The buyers are either people using it to insure their portfolio against a large market loss, since the VXX would increase a lot, or those taking the other side of the insured's trade, said Jim Haile, a vice president of product management at E-Trade, a New York-based brokerage company.
Trading the amount of volatility in the market has emerged to become a popular option for many investors. Since investors cannot trade VIX because it is merely a calculated number on the perceived amount of volatility, they deploy their money into VXX, which was traded more than any S&P 500 stock on Sept. 13 for the first time.
"You can trade ETNs (exchange-traded notes) such as VXX, which is a long position in a 30-day contract of VIX futures," he said. "Investors buying VXX are hoping that volatility will go up, which many view as a plausible scenario given the uncertainty that typically arises heading into a presidential election."
Investors are utilizing ETNs like VXX as a strategy to help insure their portfolios from large movements in the market. When the market declines, the VXX will rise. The other investors are willing to take the other position because "they like that there is a natural long-term downward bias to VXX since VXX is priced on futures, which ultimately must converge to the VIX spot price by the contract expiration," Haile said. "Since the VXX decays like an option, investors are wise to use VXX only for short-term strategies."
Use as a Short-Term Strategy
Investors must recognize that the VXX is not a "buy and hold" product and the best strategy in using it is for short-term protection against big downside moves in the market, said Ron McCoy, a portfolio manager on Covestor, the Boston-based online investing company, and chief investment officer at Freedom Capital Advisors in Winter Garden, Fla.
"We emphasize the word short-term, so think in terms of days and not months," he said.
While the popularity of volatility ETNs has grown exponentially, it can be problematic if too many people are in on the same trade, Haile said. "We are seeing this now with many people shorting VXX, that if an event were to trigger downside movement, VIX futures would spike and VXX would, too.

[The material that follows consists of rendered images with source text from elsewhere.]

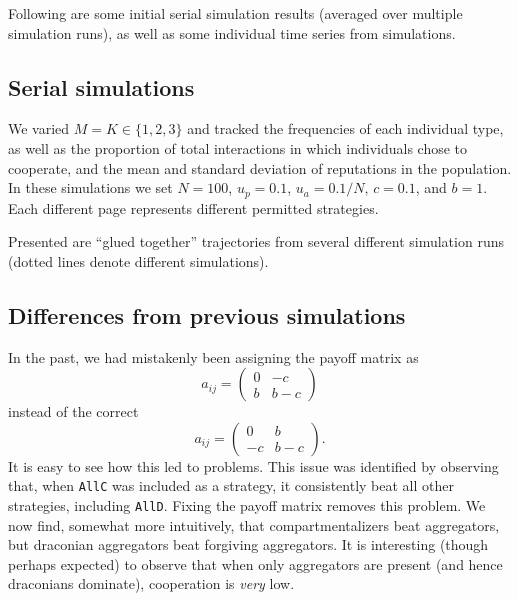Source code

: \documentclass[13pt]{amsart}
\begin{document}
Following are some initial serial simulation results (averaged over multiple simulation runs), as well as some individual time series from simulations.

\clearpage

\subsection*{Serial simulations}

We varied $M = K \in \{1, 2, 3\}$ and tracked the frequencies of each individual type, as well as the proportion of total interactions in which individuals chose to cooperate, and the mean and standard deviation of reputations in the population.
In these simulations we set $N = 100$, $u_p = 0.1$, $u_a = 0.1/N$, $c = 0.1$, and $b = 1$.
Each different page represents different permitted strategies.

Presented are ``glued together'' trajectories from several different simulation runs (dotted lines denote different simulations).

\subsection*{Differences from previous simulations}

In the past, we had mistakenly been assigning the payoff matrix as
\begin{equation}
    a_{ij} =
    \begin{pmatrix}
        0 & -c \\
        b & b-c
    \end{pmatrix}
\end{equation}
instead of the correct
\begin{equation}
    a_{ij} =
    \begin{pmatrix}
        0 & b \\
        -c & b-c
    \end{pmatrix}.
\end{equation}
It is easy to see how this led to problems.
This issue was identified by observing that, when \texttt{AllC} was included as a strategy, it consistently beat all other strategies, including \texttt{AllD}.
Fixing the payoff matrix removes this problem.
We now find, somewhat more intuitively, that compartmentalizers beat aggregators, but draconian aggregators beat forgiving aggregators.
It is interesting (though perhaps expected) to observe that when only aggregators are present (and hence draconians dominate), cooperation is \emph{very} low.
\end{document}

All those with short positions will have to buy back their short positions, causing the futures and VXX to go up even more."
Using the VXX to "hedge" your portfolio is unlikely to be the best solution, said McCoy.
"Since the volatility is so low, people can purchase put protection cheaply and therefore have more direct insurance against a negative move in the markets," he said. "Puts can also better target the particular stocks or ETFs that the individual owns."